On 04/08/11 09:04, Martin Pool wrote:
> On  3 Aug 2011, Jelmer Vernooij<jelmer at canonical.com>  wrote:
>> The ability to address colocated branches using URLs has long been in
>> progress (https://bugs.launchpad.net/bugs/380871). After brainstorming a
>> bit with John and Martin at the recent Launchpad sprint, I'm finally
>> back on track hacking on it.
>>
>> There are basically four things left to do now:
>>
>>   1) Avoid URLescaping comma's when converting local paths to URLs.
>> (lp:~jelmer/bzr/escape-comments)
>>   2) Preserve the distinction between literal and delimiting comma's in
>> URLs when they are parsed in e.g.
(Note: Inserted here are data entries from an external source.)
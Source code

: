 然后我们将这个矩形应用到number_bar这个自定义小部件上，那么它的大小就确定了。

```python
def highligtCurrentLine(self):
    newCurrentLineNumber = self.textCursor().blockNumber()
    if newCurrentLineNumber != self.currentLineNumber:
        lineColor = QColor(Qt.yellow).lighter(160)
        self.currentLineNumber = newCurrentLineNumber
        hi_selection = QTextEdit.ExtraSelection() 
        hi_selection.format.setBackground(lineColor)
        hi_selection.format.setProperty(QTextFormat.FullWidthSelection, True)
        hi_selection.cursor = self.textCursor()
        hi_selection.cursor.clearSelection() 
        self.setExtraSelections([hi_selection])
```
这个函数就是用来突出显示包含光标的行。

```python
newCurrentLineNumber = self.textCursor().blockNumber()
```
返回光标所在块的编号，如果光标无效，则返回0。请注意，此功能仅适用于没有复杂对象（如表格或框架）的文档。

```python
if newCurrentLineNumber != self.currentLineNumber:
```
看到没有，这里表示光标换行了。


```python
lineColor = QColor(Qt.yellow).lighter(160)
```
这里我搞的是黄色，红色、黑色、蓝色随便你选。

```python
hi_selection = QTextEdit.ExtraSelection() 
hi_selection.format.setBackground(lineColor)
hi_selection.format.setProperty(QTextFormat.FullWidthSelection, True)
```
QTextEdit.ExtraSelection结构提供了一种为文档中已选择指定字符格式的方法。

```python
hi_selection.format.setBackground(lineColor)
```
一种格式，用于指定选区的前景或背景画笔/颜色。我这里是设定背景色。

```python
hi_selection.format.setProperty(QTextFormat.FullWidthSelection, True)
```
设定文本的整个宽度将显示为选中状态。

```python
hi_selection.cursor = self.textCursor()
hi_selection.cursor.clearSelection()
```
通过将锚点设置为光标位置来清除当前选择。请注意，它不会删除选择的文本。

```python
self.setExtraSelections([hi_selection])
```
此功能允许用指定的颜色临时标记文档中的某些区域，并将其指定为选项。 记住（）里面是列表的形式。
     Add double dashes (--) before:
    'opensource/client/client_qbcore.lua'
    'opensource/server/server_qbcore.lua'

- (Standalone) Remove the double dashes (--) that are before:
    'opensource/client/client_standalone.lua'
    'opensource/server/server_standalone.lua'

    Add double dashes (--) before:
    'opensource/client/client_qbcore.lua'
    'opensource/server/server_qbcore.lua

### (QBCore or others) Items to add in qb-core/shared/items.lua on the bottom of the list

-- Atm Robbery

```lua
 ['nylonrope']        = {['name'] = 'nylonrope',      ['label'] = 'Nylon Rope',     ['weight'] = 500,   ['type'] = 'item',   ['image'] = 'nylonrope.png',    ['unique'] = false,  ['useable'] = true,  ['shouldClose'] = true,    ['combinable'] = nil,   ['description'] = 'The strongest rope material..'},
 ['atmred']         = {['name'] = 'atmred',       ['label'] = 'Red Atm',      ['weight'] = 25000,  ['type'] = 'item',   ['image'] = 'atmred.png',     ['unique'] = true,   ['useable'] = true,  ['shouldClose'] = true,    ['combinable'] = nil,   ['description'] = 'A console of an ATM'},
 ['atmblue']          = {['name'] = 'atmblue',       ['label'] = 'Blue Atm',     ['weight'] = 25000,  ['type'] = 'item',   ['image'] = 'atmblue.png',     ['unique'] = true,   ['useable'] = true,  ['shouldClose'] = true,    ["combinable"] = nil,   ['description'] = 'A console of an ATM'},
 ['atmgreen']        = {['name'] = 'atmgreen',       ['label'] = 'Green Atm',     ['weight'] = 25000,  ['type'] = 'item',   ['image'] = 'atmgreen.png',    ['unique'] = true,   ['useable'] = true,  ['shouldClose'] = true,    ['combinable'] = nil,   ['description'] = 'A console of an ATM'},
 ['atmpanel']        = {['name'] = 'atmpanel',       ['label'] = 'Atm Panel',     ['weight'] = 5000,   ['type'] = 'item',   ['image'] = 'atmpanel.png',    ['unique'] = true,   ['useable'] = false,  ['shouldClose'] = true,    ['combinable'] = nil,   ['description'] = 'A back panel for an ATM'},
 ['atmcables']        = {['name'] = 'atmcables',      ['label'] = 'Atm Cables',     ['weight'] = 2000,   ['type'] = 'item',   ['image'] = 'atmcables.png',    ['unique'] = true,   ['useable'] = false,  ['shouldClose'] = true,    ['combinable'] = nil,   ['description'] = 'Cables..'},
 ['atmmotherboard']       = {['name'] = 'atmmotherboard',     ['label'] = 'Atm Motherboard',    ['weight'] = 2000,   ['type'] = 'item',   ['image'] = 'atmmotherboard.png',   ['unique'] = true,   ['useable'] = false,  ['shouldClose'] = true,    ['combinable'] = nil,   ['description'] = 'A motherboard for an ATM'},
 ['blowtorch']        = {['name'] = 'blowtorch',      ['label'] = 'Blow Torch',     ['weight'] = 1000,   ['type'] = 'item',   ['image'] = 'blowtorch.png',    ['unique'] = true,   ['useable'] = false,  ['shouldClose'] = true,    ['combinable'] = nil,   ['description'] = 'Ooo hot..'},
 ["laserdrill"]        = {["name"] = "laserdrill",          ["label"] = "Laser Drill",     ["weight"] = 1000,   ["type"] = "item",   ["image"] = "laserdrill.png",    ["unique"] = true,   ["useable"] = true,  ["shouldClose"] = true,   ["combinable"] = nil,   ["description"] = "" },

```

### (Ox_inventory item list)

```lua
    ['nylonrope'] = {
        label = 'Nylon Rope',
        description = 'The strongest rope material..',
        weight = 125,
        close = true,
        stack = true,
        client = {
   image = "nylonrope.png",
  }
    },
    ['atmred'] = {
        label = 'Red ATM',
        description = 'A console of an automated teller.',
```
ConnectedTransport (2)
>>   3) Parse the subsegment parameters for Transports and make them
>> accessible (done, lp:~jelmer/bzr/transport-segments)
>>   4) Look at the transport segment parameters in ControlDir and use them
>> to determine the default branch (this should be fairly easy)
>>
>> I'm wondering how exactly to do (2). At the moment when we receive a URL
>> we parse it and then urlunescape all characters. Among other things,
>> this means that urlencoded characters won't be distinguisable from
>> literal characters.
>>
>> So far, this distinction hasn't really mattered as we didn't have a
>> different interpretation for them.
>>
>> To make sure we don't lose this information, I would like to stop
>> urlunescaping things like ConnectedTransport._path,
>> ConnectedTransport._username, etc and instead urlunescape it later. Does
>> that seem reasonable, or is there perhaps a better way to work around
>> the current limitations I haven't considered?
> Maybe another way is to say that _unsplit_url (or something similar)
> should return a more-structured path object that contains information
> about path parameters - it can handle splitting them out at the same
> time it does the other unescaping?
>
> Also, since it now has about 6 return values, perhaps it should be
> superseded by a function that returns a ParsedURL with named fields (or
> something.)
I like that idea, it seems a lot easier than trying to manually keep 
track of what is and what is not urlescaped everywhere. I'll give it a 
go - thanks.

Cheers,

Jelmer